Iron Peacock

Iron Peacock

by Mary Stetson Clark
Publisher: Avyx, Inc.
Trade Paperback, 251 pages
Current Retail Price: $10.99
Not in stock

Joanna Sprague's last link with her happy, gracious life in England was broken on a bleak and stormy day in 1650 when her father was buried at sea. He had died on the voyage that was to take them, refugees from Cromwell's persecution of the Royalists, to a new life in the Massachusetts Bay Colony.

Now, at the age of 16, penniless and alone, Joanna faced life as a bond servant, for her father had been unable to pay the full cost of their passage, and the captain of the ship Unity was permitted by law to indenture his passengers to recover the debt. She found a little comfort in the fact that a group of her fellow passengers, Scotsmen taken prisoners at the battle of Dunbar and sold to the Company of Undertakers of the Iron Works in New England, were going to the same settlement of the Saugus River where she herself was taken as a kitchen maid in the household of John Gifford, the Iron Master.

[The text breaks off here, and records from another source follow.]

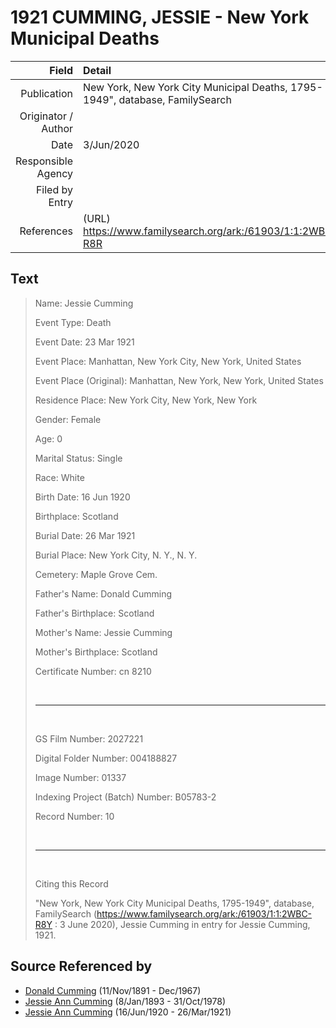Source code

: ﻿---
layout: page
permalink: /sources/s12049260
---

# 1921 CUMMING, JESSIE - New York Municipal Deaths

Field | Detail
---:|:---
Publication | New York, New York City Municipal Deaths, 1795-1949", database, FamilySearch
Originator / Author | 
Date | 3/Jun/2020
Responsible Agency | 
Filed by Entry | 
References | (URL) https://www.familysearch.org/ark:/61903/1:1:2WBC-R8R

## Text

> Name: Jessie Cumming
>
> Event Type: Death
>
> Event Date: 23 Mar 1921
>
> Event Place: Manhattan, New York City, New York, United States
>
> Event Place (Original): Manhattan, New York, New York, United States
>
> Residence Place: New York City, New York, New York
>
> Gender: Female
>
> Age: 0
>
> Marital Status: Single
>
> Race: White
>
> Birth Date: 16 Jun 1920
>
> Birthplace: Scotland
>
> Burial Date: 26 Mar 1921
>
> Burial Place: New York City, N. Y., N. Y.
>
> Cemetery: Maple Grove Cem.
>
> Father's Name: Donald Cumming
>
> Father's Birthplace: Scotland
>
> Mother's Name: Jessie Cumming
>
> Mother's Birthplace: Scotland
>
> Certificate Number: cn 8210
>
> <br/>
>
> ---
>
> <br/>
>
> GS Film Number: 2027221
>
> Digital Folder Number: 004188827
>
> Image Number: 01337
>
> Indexing Project (Batch) Number: B05783-2
>
> Record Number: 10
>
> <br/>
>
> ---
>
> <br/>
>
> Citing this Record
>
> "New York, New York City Municipal Deaths, 1795-1949", database, FamilySearch (https://www.familysearch.org/ark:/61903/1:1:2WBC-R8Y : 3 June 2020), Jessie Cumming in entry for Jessie Cumming, 1921.
>

## Source Referenced by

* [Donald Cumming](../people/@11846578@-donald-cumming-b1891-11-11-d1967-12.md) (11/Nov/1891 - Dec/1967)
* [Jessie Ann Cumming](../people/@66222886@-jessie-ann-cumming-b1893-1-8-d1978-10-31.md) (8/Jan/1893 - 31/Oct/1978)
* [Jessie Ann Cumming](../people/@65743680@-jessie-ann-cumming-b1920-6-16-d1921-3-26.md) (16/Jun/1920 - 26/Mar/1921)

But there was little to comfort her in the austere Puritan way of life at Hammersmith. The moment she arrived her velvet cloak (the only warm garment she possessed) caused her to be taunted as a "peacock," and the coldness of the Iron Master's family and the dourness of Huldah, the housekeeper, were hard for her to bear.

Gradually, however, her intelligence and perseverance gave her skill in her unaccustomed work and helped her build lasting relationships in her new country. She found love and laughter during a time in her life when she felt she was alone in the world.